Die große Überraschung kam, als ich die Tasche auspackte. Die Firma Oberwerth ist sehr stolz auf das Leder, das sie für ihre Taschen verwendet. Und das, so musste ich feststellen, absolut zu Recht. Der Geruch des Leders, dass Aussehen und besonders die Haptik sind in einer eigenen Klasse. Mir ist klar, dass man das nicht objektiv messen kann, aber es ergibt sich der Eindruck von exzellenter Qualität und Handwerkskunst. Das Leder wird übrigens in einem sehr umweltfreundlichen Prozess unter der Verwendung von Pflanzenextrakten hergestellt.
Und tatsächlich: Die Taschen der Casual Line haben nun die Riemen mit den LOXX-Verschlüssen unten angeschlagen. So zieht man die Tasche beim Schließen nach oben, was den Vorgang erheblich erleichtert. Wie ich schon in meinem Bericht über die München schrieb, mag ich die LOXX-Verschlüsse nicht nur für ihr ansprechendes Design, sondern auch für die Einfachheit der Bedienung und die Tatsache, dass sie im Gegensatz zu beispielsweise Klettverschlüssen lautlos zu betätigen sind.

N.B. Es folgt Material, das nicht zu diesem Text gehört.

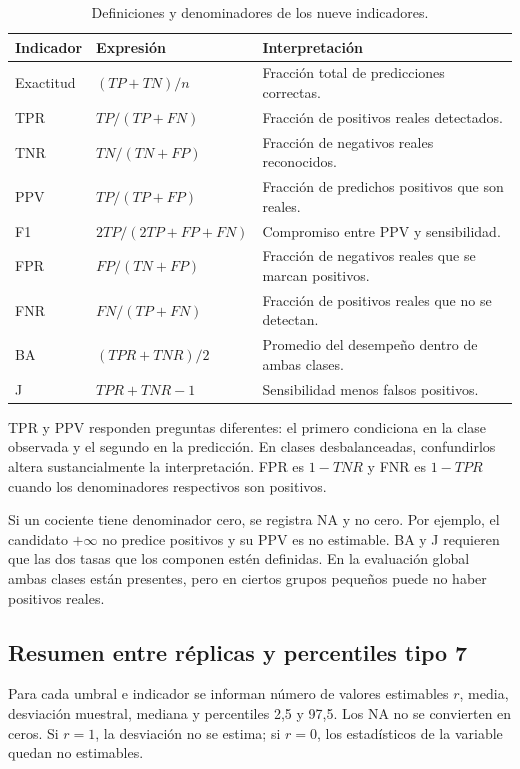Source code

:\documentclass[11pt,a4paper]{article}
\newcommand{\NA}{\mathrm{NA}}
\begin{document}
\begin{table}[H]\centering\small
\caption{Definiciones y denominadores de los nueve indicadores.}\label{tab:formulas}
\begin{tabularx}{\linewidth}{l l X}\toprule
Indicador & Expresión & Interpretación \\\midrule
Exactitud & $(TP+TN)/n$ & Fracción total de predicciones correctas.\\
TPR & $TP/(TP+FN)$ & Fracción de positivos reales detectados.\\
TNR & $TN/(TN+FP)$ & Fracción de negativos reales reconocidos.\\
PPV & $TP/(TP+FP)$ & Fracción de predichos positivos que son reales.\\
F1 & $2TP/(2TP+FP+FN)$ & Compromiso entre PPV y sensibilidad.\\
FPR & $FP/(TN+FP)$ & Fracción de negativos reales que se marcan positivos.\\
FNR & $FN/(TP+FN)$ & Fracción de positivos reales que no se detectan.\\
BA & $(TPR+TNR)/2$ & Promedio del desempeño dentro de ambas clases.\\
J & $TPR+TNR-1$ & Sensibilidad menos falsos positivos.\\\bottomrule
\end{tabularx}\end{table}

TPR y PPV responden preguntas diferentes: el primero condiciona en la clase observada y el segundo en la predicción. En clases desbalanceadas, confundirlos altera sustancialmente la interpretación. FPR es $1-TNR$ y FNR es $1-TPR$ cuando los denominadores respectivos son positivos.

Si un cociente tiene denominador cero, se registra $\NA$ y no cero. Por ejemplo, el candidato $+\infty$ no predice positivos y su PPV es no estimable. BA y J requieren que las dos tasas que los componen estén definidas. En la evaluación global ambas clases están presentes, pero en ciertos grupos pequeños puede no haber positivos reales.

\subsection{Resumen entre réplicas y percentiles tipo 7}
Para cada umbral e indicador se informan número de valores estimables $r$, media, desviación muestral, mediana y percentiles 2,5 y 97,5. Los $\NA$ no se convierten en ceros. Si $r=1$, la desviación no se estima; si $r=0$, los estadísticos de la variable quedan no estimables.
\end{document}
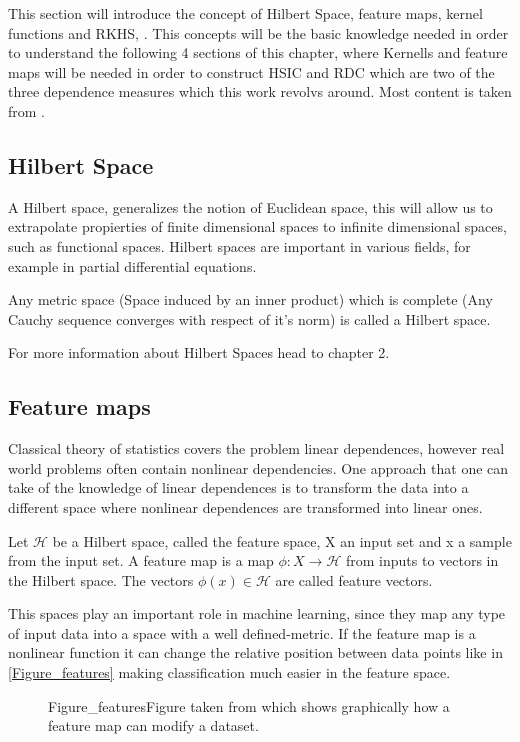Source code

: This section will introduce the concept of Hilbert Space, feature maps, kernel functions and RKHS, . This concepts will be the basic knowledge needed in order to understand the following 4 sections of this chapter, where Kernells and feature maps will be needed in order to construct HSIC and RDC which are two of the three dependence measures which this work revolvs around. Most content is taken from \cite{Feature_maps}.
\subsection{Hilbert Space}
A Hilbert space, generalizes the notion of Euclidean space, this will allow us to extrapolate propierties of finite dimensional spaces to infinite dimensional spaces, such as functional spaces. Hilbert spaces are important in various fields, for example in partial differential equations.
\begin{defn}
Any metric space (Space induced by an inner product) which is complete (Any Cauchy sequence converges with respect of it's norm) is called a Hilbert space.
\end{defn}
For more information about Hilbert Spaces head to \cite{RKHS_libro} chapter 2.
\subsection{Feature maps }
Classical theory of statistics covers the problem linear dependences, however real world problems often contain nonlinear dependencies. One approach that one can take of the knowledge of linear dependences is to transform the data into a different space where nonlinear dependences are transformed into linear ones.  
\begin{defn}
Let $\mathcal{H}$ be a Hilbert space, called the feature space, X an input set and x a sample from the input set. A feature map is a map $\phi:X\rightarrow\mathcal{H}$ from inputs to vectors in the Hilbert space. The vectors $\phi(x)\in\mathcal{H}$ are called feature vectors.
\end{defn}
This spaces play an important role in machine learning, since they map any type of input data into a space with a well defined-metric.  
If the feature map is a nonlinear function it can change the relative position between data points like in \ref{Figure_features} making classification much easier in the feature space.
\begin{figure}[Example of how a feature map can modify a dataset]{Figure_features}{Figure taken from \cite{Figure_feature} which shows graphically how a feature map can modify a dataset.}
\end{figure}

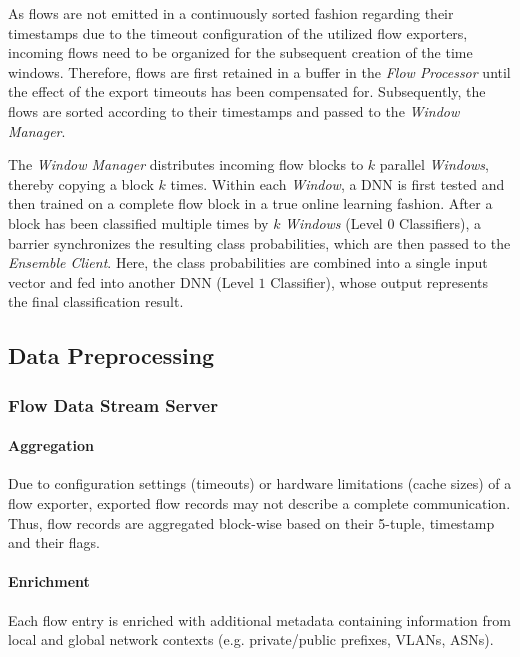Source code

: \documentclass[conference]{IEEEtran}
\begin{document}
As flows are not emitted in a continuously sorted fashion regarding their timestamps due to the timeout configuration of the utilized flow exporters, incoming flows need to be organized for the subsequent creation of the time windows. Therefore, flows are first retained in a buffer in the \textit{Flow Processor} until the effect of the export timeouts has been compensated for. Subsequently, the flows are sorted according to their timestamps and passed to the \textit{Window Manager}.

The \textit{Window Manager} distributes incoming flow blocks to $k$ parallel \textit{Windows}, thereby copying a block $k$ times. Within each \textit{Window}, a DNN is first tested and then trained on a complete flow block in a true online learning fashion. After a block has been classified multiple times by $k$ \textit{Windows} (Level $0$ Classifiers), a barrier synchronizes the resulting class probabilities, which are then passed to the \textit{Ensemble Client}. Here, the class probabilities are combined into a single input vector and fed into another DNN (Level $1$ Classifier), whose output represents the final classification result. 

\subsection{Data Preprocessing}\label{sec:data_preprocessing}

\subsubsection{Flow Data Stream Server}\label{sec:flow_data_stream_server}

\paragraph{Aggregation}
Due to configuration settings (timeouts) or hardware limitations (cache sizes) of a flow exporter, exported flow records may not describe a complete communication. Thus, flow records are aggregated block-wise based on their 5-tuple, timestamp and their flags.

\paragraph{Enrichment}
Each flow entry is enriched with additional metadata containing information from local and global network contexts (e.g. private/public prefixes, VLANs, ASNs).
\end{document}
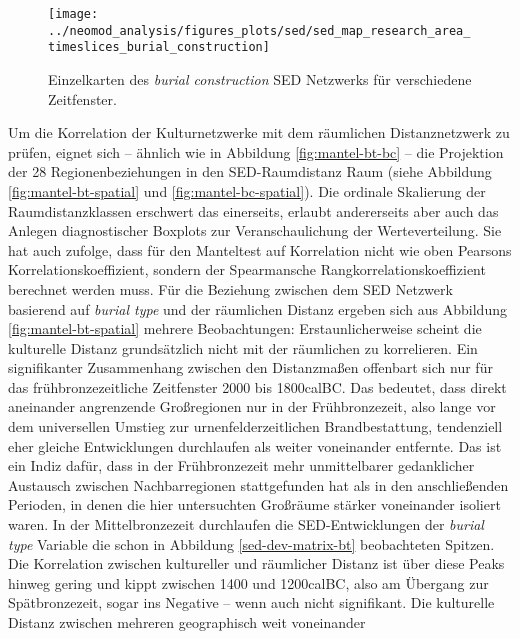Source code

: \documentclass[openany,twoside,twocolumn]{book}
\begin{document}
\begin{landscape}
\begin{figure}
\texttt{[image: ../neomod\_analysis/figures\_plots/sed/sed\_map\_research\_area\_timeslices\_burial\_construction]} \caption[Einzelkarten des \textit{burial construction} SED Netzwerks für verschiedene Zeitfenster]{Einzelkarten des \textit{burial construction} SED Netzwerks für verschiedene Zeitfenster.}\label{fig:map-sed-bc}
\end{figure}
\end{landscape}

Um die Korrelation der Kulturnetzwerke mit dem räumlichen
Distanznetzwerk zu prüfen, eignet sich -- ähnlich wie in Abbildung
\ref{fig:mantel-bt-bc} -- die Projektion der 28 Regionenbeziehungen in
den SED-Raumdistanz Raum (siehe Abbildung \ref{fig:mantel-bt-spatial}
und \ref{fig:mantel-bc-spatial}). Die ordinale Skalierung der
Raumdistanzklassen erschwert das einerseits, erlaubt andererseits aber
auch das Anlegen diagnostischer Boxplots zur Veranschaulichung der
Werteverteilung. Sie hat auch zufolge, dass für den Manteltest auf
Korrelation nicht wie oben Pearsons Korrelationskoeffizient, sondern der
Spearmansche Rangkorrelationskoeffizient berechnet werden muss. Für die
Beziehung zwischen dem SED Netzwerk basierend auf \emph{burial type} und
der räumlichen Distanz ergeben sich aus Abbildung
\ref{fig:mantel-bt-spatial} mehrere Beobachtungen: Erstaunlicherweise
scheint die kulturelle Distanz grundsätzlich nicht mit der räumlichen zu
korrelieren. Ein signifikanter Zusammenhang zwischen den Distanzmaßen
offenbart sich nur für das frühbronzezeitliche Zeitfenster 2000 bis
1800calBC. Das bedeutet, dass direkt aneinander angrenzende Großregionen
nur in der Frühbronzezeit, also lange vor dem universellen Umstieg zur
urnenfelderzeitlichen Brandbestattung, tendenziell eher gleiche
Entwicklungen durchlaufen als weiter voneinander entfernte. Das ist ein
Indiz dafür, dass in der Frühbronzezeit mehr unmittelbarer gedanklicher
Austausch zwischen Nachbarregionen stattgefunden hat als in den
anschließenden Perioden, in denen die hier untersuchten Großräume
stärker voneinander isoliert waren. In der Mittelbronzezeit durchlaufen
die SED-Entwicklungen der \emph{burial type} Variable die schon in
Abbildung \ref{sed-dev-matrix-bt} beobachteten Spitzen. Die Korrelation
zwischen kultureller und räumlicher Distanz ist über diese Peaks hinweg
gering und kippt zwischen 1400 und 1200calBC, also am Übergang zur
Spätbronzezeit, sogar ins Negative -- wenn auch nicht signifikant. Die
kulturelle Distanz zwischen mehreren geographisch weit voneinander
\end{document}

Das Innere der Richard kann komplett herausgenommen werden, wenn man die Tasche zum Beispiel als Messenger Bag verwenden möchte. Die Aufteilung kann mit weichen Trennelementen auf die Anforderungen der jeweiligen Ausrüstung zugeschnitten werden. Ich besprach meine Vorstellung mit einem Experten von Oberwerth und erhielt ein paar Tage später die passenden Raumteiler, die genau passten. Bei ernsthaftem Interesse empfehle ich, die Packbeispiele auf der Website des Herstellers anzusehen und dann die telefonische Beratung in Anspruch zu nehmen, um die optimale Konfiguration zu finden.
Wie schon gesagt ist die Richard etwas größer als meine früheren Taschen inkl. der München. Die zusätzlichen Zentimeter sind sehr nützlich, wenn ich beispielsweise das Fuji XF 50-140/2,8 Objektiv mitnehme. Sogar an einer X-Pro2 oder X-H1 mit dem zusätzlichen 1,4x-Konverter passt das Objektiv problemlos aufrecht in die Tasche.
Wie auch meine andere Oberwerth-Tasche ist die Richard sehr angenehm zu tragen. Im Frühjahr war ich in Rom, um dort einen Elvis Presley-Darsteller bei der päpstlichen Generalaudienz zu fotografieren. An einem Tag lief ich 26km durch die Ewige Stadt mit zwei Fuji X-Pro2, sechs Objektiven, Blitzgerät und Zubehör in der Tasche. Kein Problem.
Eine Sache ist tatsächlich etwas unpraktischer an der Richard als an den Taschen der Classic Line: Sie hat keinen Griff. Das weiche Leder bietet sich auch nicht gerade dafür an, einen solchen am Deckel zu befestigen, und es würde auch nicht wirklich zu dem schlichten und eleganten Gesamteindruck der Tasche passen. Die gute Nachricht ist, dass die Produktmanager bei Oberwerth tatsächlich auf das hören, was ihre Kunden ihnen sagen. So kamen sie auf eine sehr praktische Idee. Es gibt nun einen optionalen Griff, den man an zwei Metallringen und dem Tragegurt einhakt. Er ist aus demselben Leder gefertigt wie die Tasche und kann einfach nach hinten geklappt oder abgenommen werden, wenn man ihn nicht braucht.